The area-based relaxed reachability approach finds and optimizes the ranges of neurons with the potentially largest triangle overapproximation areas. Figure 3 illustrates the areas of the triangle overapproximation at neurons \(n_{11}\) and \(n_{12}\) using the estimated ranges. We see the overapproximation area of \(n_{12}\) (\(\tilde{S}_{n_{12}} = 0.75\)) is larger than that of \(n_{11}\) (\(\tilde{S}_{n_{11}}=0.625\)). Therefore, if users relax \(50\%\) of the LPs, the area-based relaxed reachability algorithm will use two LPs to optimize the range of neuron \(n_{12}\), i.e., solving \(\min (n_{12})\) and \(\max (n_{12})\). With this optimized range, the overapproximation area of the neuron \(n_{12}\) reduces from \(\tilde{S}_{n_{12}} = 0.75\) to \(S_{n_{12}} = 0.5\). If users relax \(75\%\) of the LPs, then the algorithm will use two LPs to optimize the range of the neuron \(n_{12}\) and one LP to optimize the upper bound of the neuron \(n_{11}\), because \(\tilde{u}_{11} = 2.5 > |\tilde{l}_{11}| = 0.5\).

3.2.3 Range-Based Relaxed Reachability

The range-based relaxed reachability approach finds the neurons with the potentially widest ranges to optimize their ranges.

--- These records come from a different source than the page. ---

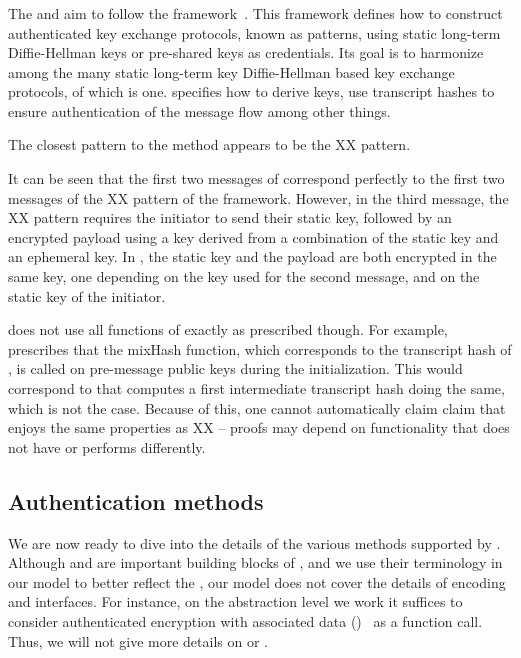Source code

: \subsubsection{\mNoise{}}
The \mStatStat{} and \mPskPsk{} aim to follow the \mNoise{}
framework~\cite{perrin2016noise}.
%
This framework defines how to construct authenticated key exchange protocols,
known as patterns, using static long-term Diffie-Hellman keys or pre-shared
keys as
credentials.
%
Its goal is to harmonize among the many static long-term key Diffie-Hellman 
based key
exchange protocols, of which \mOptls{} is one.
%
\mNoise{} specifies how to derive keys, use transcript hashes to ensure
authentication of the message flow among other things.
%

The closest \mNoise{} pattern to the \mStatStat{} method appears to be the
XX pattern.
%

{\color{blue}
It can be seen that the first two messages of \mStatStat{}
correspond perfectly to the first two messages of the XX pattern of
the \mNoise{} framework.
%
However, in the third message, the XX pattern requires
the initiator to send their static key, followed by an encrypted payload using a
key derived from a combination of the static key and an ephemeral key.
%
In \mEdhoc{}, the static key and the payload are both encrypted in the same key, one depending on the key used for the second message, and on the static key of the initiator.
}

\mEdhoc{} does not use all functions of \mNoise{} exactly as prescribed though.
%
For example, \mNoise{} prescribes that the mixHash function, which corresponds
to the transcript hash of \mEdhoc{}, is called on pre-message public keys
during the initialization.
%
This would correspond to that \mEdhoc{} computes a first intermediate transcript
hash doing the same, which is not the case.
%
Because of this, one cannot automatically claim claim that \mEdhoc{} enjoys
the same properties as XX -- proofs may depend on functionality that \mEdhoc{}
does not have or performs differently.
%

\subsection{Authentication methods}
\label{sec:methods}
We are now ready to dive into the details of the various methods supported by
\mEdhoc.
%
Although \mCose{} and \mCbor{} are important building blocks of \mEdhoc{}, and
we use their terminology in our \mTamarin{} model to better reflect the
\mSpec{}, our model does not cover
the details of encoding and \mCose{} interfaces.
%
For instance, on the abstraction level we work it suffices to consider
authenticated encryption with associated data (\mAead{})~\cite{aead} as a
function call.
%
Thus, we will not give more details on \mCose{} or \mCbor{}.
%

For Example 1, unlike the area-based approach, the range-based approach will use two LPs to optimize the range of neuron \(n_{11}\), i.e., solving \(\min (n_{11})\) and \(\max (n_{11})\), whose estimated range (ER) is widest (\(ER_{n_{11}}\) \(=\) \(|\tilde{u}_{n_{11}} - \tilde{l}_{n_{11}}|\) \(=\) \(|2.5 - (-0.5)|\) \(=\) \(3 > ER_{n_{12}} = 2.5\)). After optimizing the range of neuron \(n_{11}\), the overapproximation area at this neuron reduces from \(\tilde{S}_{n_{11}}= 0.625\) to \(S_{n_{11}}=0.375\). The improvement in terms of overapproximation area reduction of the range-based method is equivalent to the above area-based approach in this case, i.e., \(\varDelta S_{n_{11}} = \varDelta S_{n_{12}} = 0.25\).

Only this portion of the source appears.